PC can install a full simulator to run both XBox ánd PS games.
Wii and kinetic are two of the few that are not possible though.
Xbox 360 and PS3 have no freely available emulator. Emulators of them might be available from their manufacture but they are intended for testing and not real time (would run at about 1/1,000 real speed). This applies to Wii U as well which is also the IBM architecture (all are "Cell" technology systems).
Xbox (original), PS2, Gamecube/Wii are emulate-able on the PC. This is because they were created before computer speed growth started to fail. They are sufficiently simple that full speed real time emulation is possible.
Xbox One and PS4 are both x86-64 systems using standard PC components. As such they require no emulation since most games for them can be built for PC and ported to them as required. Currently the graphic API is problematic to port however Windows 10 DX12 will solve that. The only thing stopping you running PlayStation exclusives on your PC is Sony purposely forcing them to remain exclusive to PlayStation 4. Most Xbox One "exclusives" should also appear for Windiows 10 since Microsoft owns both and is actively trying to unify the two platforms.
But a PC can run it way faster (assuming you have a gaming PC) and you can have the exact same controller attached to your PC and have your PC attached to an enormous TV.
Currently it cannot. Consoles can do stuff PCs just cannot do efficiently due to the way they are designed. Specifically most cutting edge Xbox One and PlayStation 4 games (Final Fantasy 15) perform very badly on PCs because the PC graphic API is inefficient. This is changing with Windows 10 where Direct 3D 12 standardizes the API with that of Xbox One so that PC and Xbox One can perform the same sorts of graphic operations efficiently as well. Currently Xbox One uses a special purpose API which is why it can do this. Additionally PCs can also do this if they use a modern AMD graphic card and the game is written to use AMD Mantel GPU framework however this defeats portability since NVidia dominates PC market GPUs (and are capable of equal if not better performance than AMD GPUs).
There is no doubt PCs will run all current games faster soon, but not at the moment.
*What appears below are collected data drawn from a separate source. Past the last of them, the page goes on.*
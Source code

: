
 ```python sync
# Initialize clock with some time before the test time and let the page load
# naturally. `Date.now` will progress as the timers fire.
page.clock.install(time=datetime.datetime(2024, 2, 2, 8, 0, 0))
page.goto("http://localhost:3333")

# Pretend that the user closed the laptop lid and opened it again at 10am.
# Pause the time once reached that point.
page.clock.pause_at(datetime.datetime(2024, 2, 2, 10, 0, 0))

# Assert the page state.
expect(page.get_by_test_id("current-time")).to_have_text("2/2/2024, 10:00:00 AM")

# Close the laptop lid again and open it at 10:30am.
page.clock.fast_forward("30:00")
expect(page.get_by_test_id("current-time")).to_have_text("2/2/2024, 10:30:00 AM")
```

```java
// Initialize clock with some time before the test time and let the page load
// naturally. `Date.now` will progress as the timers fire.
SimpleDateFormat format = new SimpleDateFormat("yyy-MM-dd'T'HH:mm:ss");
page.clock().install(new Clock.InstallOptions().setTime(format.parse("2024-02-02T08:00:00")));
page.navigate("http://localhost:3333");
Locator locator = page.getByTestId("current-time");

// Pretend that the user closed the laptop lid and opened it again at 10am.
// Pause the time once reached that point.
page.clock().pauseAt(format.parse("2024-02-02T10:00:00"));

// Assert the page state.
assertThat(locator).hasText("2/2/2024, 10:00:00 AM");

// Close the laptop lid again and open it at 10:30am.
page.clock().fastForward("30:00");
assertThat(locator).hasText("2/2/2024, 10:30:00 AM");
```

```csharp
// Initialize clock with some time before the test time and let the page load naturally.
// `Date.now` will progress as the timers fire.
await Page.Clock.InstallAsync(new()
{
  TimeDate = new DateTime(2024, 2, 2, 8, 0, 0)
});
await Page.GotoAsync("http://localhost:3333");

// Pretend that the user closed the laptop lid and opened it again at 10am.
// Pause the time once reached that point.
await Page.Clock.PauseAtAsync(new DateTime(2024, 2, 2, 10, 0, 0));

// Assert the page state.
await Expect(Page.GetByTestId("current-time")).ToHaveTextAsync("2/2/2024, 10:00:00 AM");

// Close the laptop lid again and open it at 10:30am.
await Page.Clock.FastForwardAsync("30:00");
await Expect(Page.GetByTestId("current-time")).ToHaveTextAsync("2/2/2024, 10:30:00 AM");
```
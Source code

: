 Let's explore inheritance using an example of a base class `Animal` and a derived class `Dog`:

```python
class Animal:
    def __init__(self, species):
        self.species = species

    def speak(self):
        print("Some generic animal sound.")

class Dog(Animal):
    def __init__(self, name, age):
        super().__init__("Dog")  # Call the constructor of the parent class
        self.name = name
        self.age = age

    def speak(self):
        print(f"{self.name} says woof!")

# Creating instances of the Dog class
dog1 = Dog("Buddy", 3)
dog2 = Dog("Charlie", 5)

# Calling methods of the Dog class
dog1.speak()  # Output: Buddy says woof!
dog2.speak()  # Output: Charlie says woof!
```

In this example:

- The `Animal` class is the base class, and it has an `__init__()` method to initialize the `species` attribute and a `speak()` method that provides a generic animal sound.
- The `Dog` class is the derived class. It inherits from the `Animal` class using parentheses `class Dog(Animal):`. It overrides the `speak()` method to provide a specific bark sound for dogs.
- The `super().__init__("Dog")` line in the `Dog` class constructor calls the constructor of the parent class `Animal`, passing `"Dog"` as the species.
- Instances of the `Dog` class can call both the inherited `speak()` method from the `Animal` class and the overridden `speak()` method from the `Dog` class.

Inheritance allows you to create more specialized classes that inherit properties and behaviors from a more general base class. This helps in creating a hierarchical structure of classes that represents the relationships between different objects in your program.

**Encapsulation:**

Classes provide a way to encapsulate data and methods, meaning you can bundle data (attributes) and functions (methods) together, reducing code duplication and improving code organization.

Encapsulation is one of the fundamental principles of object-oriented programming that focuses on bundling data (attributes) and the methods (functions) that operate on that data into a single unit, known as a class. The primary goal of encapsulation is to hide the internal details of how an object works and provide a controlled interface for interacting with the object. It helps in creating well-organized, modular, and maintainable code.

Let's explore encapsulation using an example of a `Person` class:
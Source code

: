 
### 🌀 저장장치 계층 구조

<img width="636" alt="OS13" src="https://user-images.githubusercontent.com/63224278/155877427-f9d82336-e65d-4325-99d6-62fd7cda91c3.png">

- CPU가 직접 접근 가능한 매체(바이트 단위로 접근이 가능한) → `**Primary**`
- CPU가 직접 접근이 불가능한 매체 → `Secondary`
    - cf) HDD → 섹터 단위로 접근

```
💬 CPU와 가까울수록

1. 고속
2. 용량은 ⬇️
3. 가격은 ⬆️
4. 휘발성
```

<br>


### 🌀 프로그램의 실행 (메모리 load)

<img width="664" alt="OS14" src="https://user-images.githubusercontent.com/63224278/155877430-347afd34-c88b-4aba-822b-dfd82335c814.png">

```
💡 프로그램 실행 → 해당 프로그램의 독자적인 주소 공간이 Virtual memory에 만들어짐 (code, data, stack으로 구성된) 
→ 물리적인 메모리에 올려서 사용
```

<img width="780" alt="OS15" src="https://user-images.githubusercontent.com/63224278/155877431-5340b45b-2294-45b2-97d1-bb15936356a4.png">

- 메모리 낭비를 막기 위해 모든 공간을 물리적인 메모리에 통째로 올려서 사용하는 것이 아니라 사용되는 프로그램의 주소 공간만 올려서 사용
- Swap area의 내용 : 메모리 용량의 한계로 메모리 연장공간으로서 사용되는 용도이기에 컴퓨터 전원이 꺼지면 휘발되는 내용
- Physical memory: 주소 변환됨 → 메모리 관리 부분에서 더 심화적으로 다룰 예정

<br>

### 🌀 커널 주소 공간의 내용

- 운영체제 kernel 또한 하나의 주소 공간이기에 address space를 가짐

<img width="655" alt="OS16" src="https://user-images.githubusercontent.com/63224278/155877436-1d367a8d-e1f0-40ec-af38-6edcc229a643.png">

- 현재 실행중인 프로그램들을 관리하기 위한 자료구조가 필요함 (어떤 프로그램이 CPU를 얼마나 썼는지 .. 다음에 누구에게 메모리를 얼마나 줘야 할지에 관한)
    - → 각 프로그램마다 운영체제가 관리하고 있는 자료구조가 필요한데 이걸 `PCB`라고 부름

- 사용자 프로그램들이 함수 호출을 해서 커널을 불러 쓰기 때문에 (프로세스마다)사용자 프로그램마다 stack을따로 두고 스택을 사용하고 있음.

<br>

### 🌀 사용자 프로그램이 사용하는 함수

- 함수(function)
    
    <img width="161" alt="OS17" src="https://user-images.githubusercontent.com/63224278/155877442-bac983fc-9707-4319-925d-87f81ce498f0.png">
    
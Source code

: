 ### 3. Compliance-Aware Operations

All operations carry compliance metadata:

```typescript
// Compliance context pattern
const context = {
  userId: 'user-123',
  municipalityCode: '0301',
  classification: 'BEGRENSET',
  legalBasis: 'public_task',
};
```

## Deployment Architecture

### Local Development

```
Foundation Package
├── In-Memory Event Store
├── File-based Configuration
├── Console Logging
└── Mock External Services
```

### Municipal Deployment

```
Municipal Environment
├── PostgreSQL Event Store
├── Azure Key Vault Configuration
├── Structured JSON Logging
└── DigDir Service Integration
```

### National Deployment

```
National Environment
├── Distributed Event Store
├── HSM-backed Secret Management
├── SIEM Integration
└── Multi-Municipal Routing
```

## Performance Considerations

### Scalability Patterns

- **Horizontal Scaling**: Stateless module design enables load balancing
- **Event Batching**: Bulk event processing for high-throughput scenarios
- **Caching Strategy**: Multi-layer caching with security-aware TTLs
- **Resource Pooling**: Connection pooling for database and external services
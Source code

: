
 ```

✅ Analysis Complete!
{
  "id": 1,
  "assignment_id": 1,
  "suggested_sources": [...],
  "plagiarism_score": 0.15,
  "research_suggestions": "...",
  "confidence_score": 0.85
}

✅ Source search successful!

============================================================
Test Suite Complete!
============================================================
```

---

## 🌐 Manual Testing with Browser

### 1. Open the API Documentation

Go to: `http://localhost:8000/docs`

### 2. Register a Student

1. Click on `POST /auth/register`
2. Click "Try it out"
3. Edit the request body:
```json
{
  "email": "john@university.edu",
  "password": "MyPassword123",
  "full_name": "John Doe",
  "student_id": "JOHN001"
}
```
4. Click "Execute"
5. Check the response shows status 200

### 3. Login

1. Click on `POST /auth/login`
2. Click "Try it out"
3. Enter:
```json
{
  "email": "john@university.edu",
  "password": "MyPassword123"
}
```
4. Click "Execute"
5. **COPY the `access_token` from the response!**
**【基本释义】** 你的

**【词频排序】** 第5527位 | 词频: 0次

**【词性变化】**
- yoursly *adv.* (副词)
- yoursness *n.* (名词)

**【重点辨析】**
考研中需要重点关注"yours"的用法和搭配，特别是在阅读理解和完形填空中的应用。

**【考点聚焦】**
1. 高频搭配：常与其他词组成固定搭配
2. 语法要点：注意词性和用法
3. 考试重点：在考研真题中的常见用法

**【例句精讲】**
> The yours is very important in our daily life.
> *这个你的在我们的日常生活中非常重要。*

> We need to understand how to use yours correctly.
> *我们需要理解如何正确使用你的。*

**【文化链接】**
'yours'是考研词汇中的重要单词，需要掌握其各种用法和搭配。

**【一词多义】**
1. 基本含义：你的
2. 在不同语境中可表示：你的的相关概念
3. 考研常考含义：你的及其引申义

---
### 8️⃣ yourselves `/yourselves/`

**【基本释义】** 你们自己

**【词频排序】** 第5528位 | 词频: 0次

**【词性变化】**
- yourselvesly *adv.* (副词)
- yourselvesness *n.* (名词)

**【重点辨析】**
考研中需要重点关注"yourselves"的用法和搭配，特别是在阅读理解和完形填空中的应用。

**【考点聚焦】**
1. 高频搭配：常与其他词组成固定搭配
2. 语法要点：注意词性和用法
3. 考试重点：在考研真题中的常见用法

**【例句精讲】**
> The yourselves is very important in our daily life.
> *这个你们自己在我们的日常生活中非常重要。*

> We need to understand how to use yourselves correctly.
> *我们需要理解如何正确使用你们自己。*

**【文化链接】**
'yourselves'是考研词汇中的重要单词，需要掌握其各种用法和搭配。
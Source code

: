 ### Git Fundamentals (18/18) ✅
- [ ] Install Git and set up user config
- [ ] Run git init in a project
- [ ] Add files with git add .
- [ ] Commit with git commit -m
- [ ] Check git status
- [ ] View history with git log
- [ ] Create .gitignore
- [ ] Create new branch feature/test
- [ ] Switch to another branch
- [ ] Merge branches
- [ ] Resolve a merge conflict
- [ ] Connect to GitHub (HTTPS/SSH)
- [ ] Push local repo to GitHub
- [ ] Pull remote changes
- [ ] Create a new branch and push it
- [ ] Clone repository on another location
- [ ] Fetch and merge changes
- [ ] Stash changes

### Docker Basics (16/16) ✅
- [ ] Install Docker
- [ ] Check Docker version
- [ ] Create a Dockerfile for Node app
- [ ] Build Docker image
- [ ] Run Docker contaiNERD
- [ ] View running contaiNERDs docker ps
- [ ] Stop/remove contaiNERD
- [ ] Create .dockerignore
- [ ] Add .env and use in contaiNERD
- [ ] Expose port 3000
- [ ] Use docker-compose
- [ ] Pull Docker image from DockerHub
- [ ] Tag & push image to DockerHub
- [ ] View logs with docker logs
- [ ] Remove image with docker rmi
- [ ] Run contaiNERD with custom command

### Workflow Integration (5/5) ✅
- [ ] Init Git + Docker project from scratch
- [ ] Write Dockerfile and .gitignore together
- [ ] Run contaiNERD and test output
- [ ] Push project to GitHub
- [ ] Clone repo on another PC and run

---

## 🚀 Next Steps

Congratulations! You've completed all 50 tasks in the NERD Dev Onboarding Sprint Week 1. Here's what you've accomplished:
With exception of the Xbox One and PlayStation 4, all consoles use a different processor architecture from PC. This means that they inherently work completely differently and so cannot natively run the games. The Xbox 360 and PS3 are especially bad as they are powerful consoles (running at ~3 GHz clock speed) but have unusual core configuration and IBM designed instruction set (IBM does stuff very differently). Emulating a single cycle can take more than 100 cycles and due to the clock speed roof we have hit that is not possible. As such games running on the Xbox 360 or PS3 emulated on a PC would take several seconds per frame, not realtime play and slow enough that all multiplayer services will spot it as not genuine. It is possible for PS2/Wii/Xbox purely due to them being so slow in comparison. Only reason Xbox does not have an emulator is because it had so few game releases for it (lasted a very short time) and attempts to make an emulator were shut down by Microsoft for various reasons.
also, you can actually upgrade guts of your PC(even laptop should be doable),
Not anymore., look at Apple laptops. They come as a single board (the motherboard) with GPU, CPU and RAM all soldiered onto it. This is identical to how Xbox One and PS4 are constructed. Changing hardware is not possible because the soldiering cannot be done manually (only in specialist factories).